----- RECORD EXTRACTS
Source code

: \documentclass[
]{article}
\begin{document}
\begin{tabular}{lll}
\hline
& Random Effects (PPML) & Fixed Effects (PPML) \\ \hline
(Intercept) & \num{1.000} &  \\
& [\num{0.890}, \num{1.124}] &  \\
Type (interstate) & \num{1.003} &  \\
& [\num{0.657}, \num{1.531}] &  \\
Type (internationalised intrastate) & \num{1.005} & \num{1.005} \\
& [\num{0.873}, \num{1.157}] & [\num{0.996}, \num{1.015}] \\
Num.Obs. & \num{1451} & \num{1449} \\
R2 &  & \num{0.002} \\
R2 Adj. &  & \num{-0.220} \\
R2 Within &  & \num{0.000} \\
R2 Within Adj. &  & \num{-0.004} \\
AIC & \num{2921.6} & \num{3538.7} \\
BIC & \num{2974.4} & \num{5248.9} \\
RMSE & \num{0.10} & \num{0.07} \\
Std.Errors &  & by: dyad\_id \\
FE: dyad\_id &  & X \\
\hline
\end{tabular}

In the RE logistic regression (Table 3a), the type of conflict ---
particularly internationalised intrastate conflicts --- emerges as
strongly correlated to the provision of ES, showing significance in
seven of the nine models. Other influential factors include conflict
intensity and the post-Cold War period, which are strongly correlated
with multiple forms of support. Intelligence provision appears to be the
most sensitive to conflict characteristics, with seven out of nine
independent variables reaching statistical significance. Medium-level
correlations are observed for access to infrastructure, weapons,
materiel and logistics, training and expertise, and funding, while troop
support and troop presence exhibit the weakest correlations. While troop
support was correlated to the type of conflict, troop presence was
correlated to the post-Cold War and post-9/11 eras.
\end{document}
----------
----- RECORD EXTRACTS
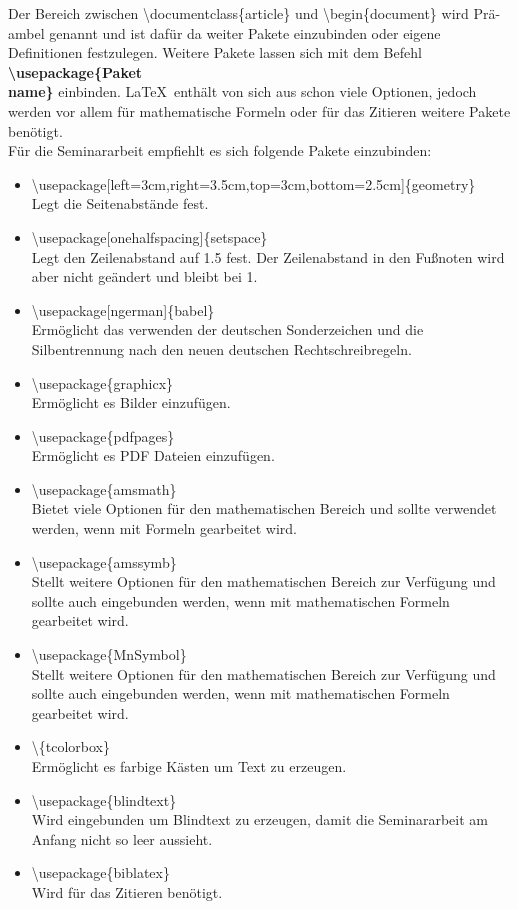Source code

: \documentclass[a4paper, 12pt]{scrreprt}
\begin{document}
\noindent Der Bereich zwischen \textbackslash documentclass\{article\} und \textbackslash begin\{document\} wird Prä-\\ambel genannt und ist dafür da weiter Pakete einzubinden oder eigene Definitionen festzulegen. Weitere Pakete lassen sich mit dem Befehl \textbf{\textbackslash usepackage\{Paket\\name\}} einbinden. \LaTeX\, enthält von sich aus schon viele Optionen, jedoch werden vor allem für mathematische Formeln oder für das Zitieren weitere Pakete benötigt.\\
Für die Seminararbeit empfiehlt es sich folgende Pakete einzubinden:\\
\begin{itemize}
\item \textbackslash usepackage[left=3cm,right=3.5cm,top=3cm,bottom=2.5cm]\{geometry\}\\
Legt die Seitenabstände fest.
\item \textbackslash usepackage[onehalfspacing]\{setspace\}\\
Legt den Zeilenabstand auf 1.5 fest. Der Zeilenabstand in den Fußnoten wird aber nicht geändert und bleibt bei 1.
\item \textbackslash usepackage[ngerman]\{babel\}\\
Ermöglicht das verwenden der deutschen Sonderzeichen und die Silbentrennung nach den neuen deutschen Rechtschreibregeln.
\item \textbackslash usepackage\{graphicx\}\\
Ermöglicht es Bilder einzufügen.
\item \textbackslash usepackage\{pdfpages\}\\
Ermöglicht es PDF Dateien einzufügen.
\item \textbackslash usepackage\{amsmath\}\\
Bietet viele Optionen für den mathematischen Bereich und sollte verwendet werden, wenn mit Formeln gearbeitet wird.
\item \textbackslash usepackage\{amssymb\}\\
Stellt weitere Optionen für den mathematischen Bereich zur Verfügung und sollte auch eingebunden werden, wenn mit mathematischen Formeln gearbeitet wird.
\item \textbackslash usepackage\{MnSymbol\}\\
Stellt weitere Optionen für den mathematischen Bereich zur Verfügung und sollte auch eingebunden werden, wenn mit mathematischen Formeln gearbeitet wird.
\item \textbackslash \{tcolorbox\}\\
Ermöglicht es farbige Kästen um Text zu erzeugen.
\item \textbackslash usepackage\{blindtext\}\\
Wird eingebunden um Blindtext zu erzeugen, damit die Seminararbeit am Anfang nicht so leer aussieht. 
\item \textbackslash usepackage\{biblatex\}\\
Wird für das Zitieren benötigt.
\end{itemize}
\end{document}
----------
__PROBLEM__:
Report, with no additional words, how many lines in the records above contain the word "documentclass".

__WRITTEN RESPONSE__:
3